╭──
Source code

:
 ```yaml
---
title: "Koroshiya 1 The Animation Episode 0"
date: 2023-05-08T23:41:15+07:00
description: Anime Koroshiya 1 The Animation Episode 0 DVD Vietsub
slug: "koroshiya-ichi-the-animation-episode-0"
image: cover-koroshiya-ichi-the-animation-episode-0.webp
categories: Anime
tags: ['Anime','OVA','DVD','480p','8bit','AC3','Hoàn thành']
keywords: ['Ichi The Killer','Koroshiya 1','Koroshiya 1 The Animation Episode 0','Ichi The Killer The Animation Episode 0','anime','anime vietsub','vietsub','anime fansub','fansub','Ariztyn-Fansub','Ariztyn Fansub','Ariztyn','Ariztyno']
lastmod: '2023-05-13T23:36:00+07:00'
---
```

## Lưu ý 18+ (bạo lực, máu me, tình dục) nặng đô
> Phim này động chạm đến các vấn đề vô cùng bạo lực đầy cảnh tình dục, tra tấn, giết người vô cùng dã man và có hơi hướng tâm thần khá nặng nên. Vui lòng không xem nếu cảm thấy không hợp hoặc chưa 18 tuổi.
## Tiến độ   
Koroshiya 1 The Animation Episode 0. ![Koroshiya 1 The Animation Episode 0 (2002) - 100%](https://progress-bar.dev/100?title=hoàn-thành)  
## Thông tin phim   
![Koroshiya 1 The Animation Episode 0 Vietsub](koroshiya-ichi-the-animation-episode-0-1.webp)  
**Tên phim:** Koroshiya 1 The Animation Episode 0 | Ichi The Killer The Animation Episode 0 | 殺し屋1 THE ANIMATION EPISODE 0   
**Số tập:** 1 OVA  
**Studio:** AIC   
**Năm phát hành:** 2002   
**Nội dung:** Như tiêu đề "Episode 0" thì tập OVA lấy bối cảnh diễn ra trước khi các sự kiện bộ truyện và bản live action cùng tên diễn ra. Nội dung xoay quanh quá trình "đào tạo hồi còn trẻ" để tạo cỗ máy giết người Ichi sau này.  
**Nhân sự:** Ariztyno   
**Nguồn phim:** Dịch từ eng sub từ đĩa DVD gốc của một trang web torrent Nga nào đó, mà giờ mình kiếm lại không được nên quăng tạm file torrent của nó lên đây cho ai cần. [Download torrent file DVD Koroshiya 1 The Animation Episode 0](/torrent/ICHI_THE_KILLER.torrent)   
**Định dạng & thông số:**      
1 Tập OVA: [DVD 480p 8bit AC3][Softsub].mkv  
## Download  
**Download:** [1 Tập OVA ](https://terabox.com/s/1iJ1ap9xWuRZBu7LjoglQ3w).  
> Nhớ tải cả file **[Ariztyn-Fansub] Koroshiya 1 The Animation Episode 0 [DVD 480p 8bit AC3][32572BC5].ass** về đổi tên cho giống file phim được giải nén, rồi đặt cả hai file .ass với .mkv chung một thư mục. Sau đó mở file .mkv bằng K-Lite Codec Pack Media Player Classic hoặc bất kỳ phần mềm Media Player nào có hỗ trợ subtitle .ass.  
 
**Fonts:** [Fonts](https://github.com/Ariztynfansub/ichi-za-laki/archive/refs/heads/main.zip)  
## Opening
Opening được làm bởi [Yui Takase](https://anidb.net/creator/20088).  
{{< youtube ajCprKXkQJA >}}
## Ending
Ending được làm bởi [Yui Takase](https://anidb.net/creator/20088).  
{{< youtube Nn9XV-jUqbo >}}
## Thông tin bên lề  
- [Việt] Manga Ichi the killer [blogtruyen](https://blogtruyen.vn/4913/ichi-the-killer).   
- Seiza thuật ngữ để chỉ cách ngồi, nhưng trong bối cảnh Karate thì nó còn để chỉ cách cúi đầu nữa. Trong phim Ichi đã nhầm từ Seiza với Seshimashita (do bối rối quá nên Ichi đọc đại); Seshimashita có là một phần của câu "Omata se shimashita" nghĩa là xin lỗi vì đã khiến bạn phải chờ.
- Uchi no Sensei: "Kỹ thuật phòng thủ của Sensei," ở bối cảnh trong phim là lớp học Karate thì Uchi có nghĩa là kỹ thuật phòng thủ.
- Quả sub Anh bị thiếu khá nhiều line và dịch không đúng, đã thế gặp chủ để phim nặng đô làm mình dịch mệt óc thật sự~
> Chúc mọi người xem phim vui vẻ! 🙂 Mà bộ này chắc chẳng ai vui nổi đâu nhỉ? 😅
╰──
* TASK
Print every record above exactly as it stands.

* EXERCISE SOLUTION
Source code

:
 ```yaml
---
title: "Koroshiya 1 The Animation Episode 0"
date: 2023-05-08T23:41:15+07:00
description: Anime Koroshiya 1 The Animation Episode 0 DVD Vietsub
slug: "koroshiya-ichi-the-animation-episode-0"
image: cover-koroshiya-ichi-the-animation-episode-0.webp
categories: Anime
tags: ['Anime','OVA','DVD','480p','8bit','AC3','Hoàn thành']
keywords: ['Ichi The Killer','Koroshiya 1','Koroshiya 1 The Animation Episode 0','Ichi The Killer The Animation Episode 0','anime','anime vietsub','vietsub','anime fansub','fansub','Ariztyn-Fansub','Ariztyn Fansub','Ariztyn','Ariztyno']
lastmod: '2023-05-13T23:36:00+07:00'
---
```

## Lưu ý 18+ (bạo lực, máu me, tình dục) nặng đô
> Phim này động chạm đến các vấn đề vô cùng bạo lực đầy cảnh tình dục, tra tấn, giết người vô cùng dã man và có hơi hướng tâm thần khá nặng nên. Vui lòng không xem nếu cảm thấy không hợp hoặc chưa 18 tuổi.
## Tiến độ   
Koroshiya 1 The Animation Episode 0. ![Koroshiya 1 The Animation Episode 0 (2002) - 100%](https://progress-bar.dev/100?title=hoàn-thành)  
## Thông tin phim   
![Koroshiya 1 The Animation Episode 0 Vietsub](koroshiya-ichi-the-animation-episode-0-1.webp)  
**Tên phim:** Koroshiya 1 The Animation Episode 0 | Ichi The Killer The Animation Episode 0 | 殺し屋1 THE ANIMATION EPISODE 0   
**Số tập:** 1 OVA  
**Studio:** AIC   
**Năm phát hành:** 2002   
**Nội dung:** Như tiêu đề "Episode 0" thì tập OVA lấy bối cảnh diễn ra trước khi các sự kiện bộ truyện và bản live action cùng tên diễn ra. Nội dung xoay quanh quá trình "đào tạo hồi còn trẻ" để tạo cỗ máy giết người Ichi sau này.  
**Nhân sự:** Ariztyno   
**Nguồn phim:** Dịch từ eng sub từ đĩa DVD gốc của một trang web torrent Nga nào đó, mà giờ mình kiếm lại không được nên quăng tạm file torrent của nó lên đây cho ai cần. [Download torrent file DVD Koroshiya 1 The Animation Episode 0](/torrent/ICHI_THE_KILLER.torrent)   
**Định dạng & thông số:**      
1 Tập OVA: [DVD 480p 8bit AC3][Softsub].mkv  
## Download  
**Download:** [1 Tập OVA ](https://terabox.com/s/1iJ1ap9xWuRZBu7LjoglQ3w).  
> Nhớ tải cả file **[Ariztyn-Fansub] Koroshiya 1 The Animation Episode 0 [DVD 480p 8bit AC3][32572BC5].ass** về đổi tên cho giống file phim được giải nén, rồi đặt cả hai file .ass với .mkv chung một thư mục. Sau đó mở file .mkv bằng K-Lite Codec Pack Media Player Classic hoặc bất kỳ phần mềm Media Player nào có hỗ trợ subtitle .ass.  
 
**Fonts:** [Fonts](https://github.com/Ariztynfansub/ichi-za-laki/archive/refs/heads/main.zip)  
## Opening
Opening được làm bởi [Yui Takase](https://anidb.net/creator/20088).  
{{< youtube ajCprKXkQJA >}}
## Ending
Ending được làm bởi [Yui Takase](https://anidb.net/creator/20088).  
{{< youtube Nn9XV-jUqbo >}}
## Thông tin bên lề  
- [Việt] Manga Ichi the killer [blogtruyen](https://blogtruyen.vn/4913/ichi-the-killer).   
- Seiza thuật ngữ để chỉ cách ngồi, nhưng trong bối cảnh Karate thì nó còn để chỉ cách cúi đầu nữa. Trong phim Ichi đã nhầm từ Seiza với Seshimashita (do bối rối quá nên Ichi đọc đại); Seshimashita có là một phần của câu "Omata se shimashita" nghĩa là xin lỗi vì đã khiến bạn phải chờ.
- Uchi no Sensei: "Kỹ thuật phòng thủ của Sensei," ở bối cảnh trong phim là lớp học Karate thì Uchi có nghĩa là kỹ thuật phòng thủ.
- Quả sub Anh bị thiếu khá nhiều line và dịch không đúng, đã thế gặp chủ để phim nặng đô làm mình dịch mệt óc thật sự~
> Chúc mọi người xem phim vui vẻ! 🙂 Mà bộ này chắc chẳng ai vui nổi đâu nhỉ? 😅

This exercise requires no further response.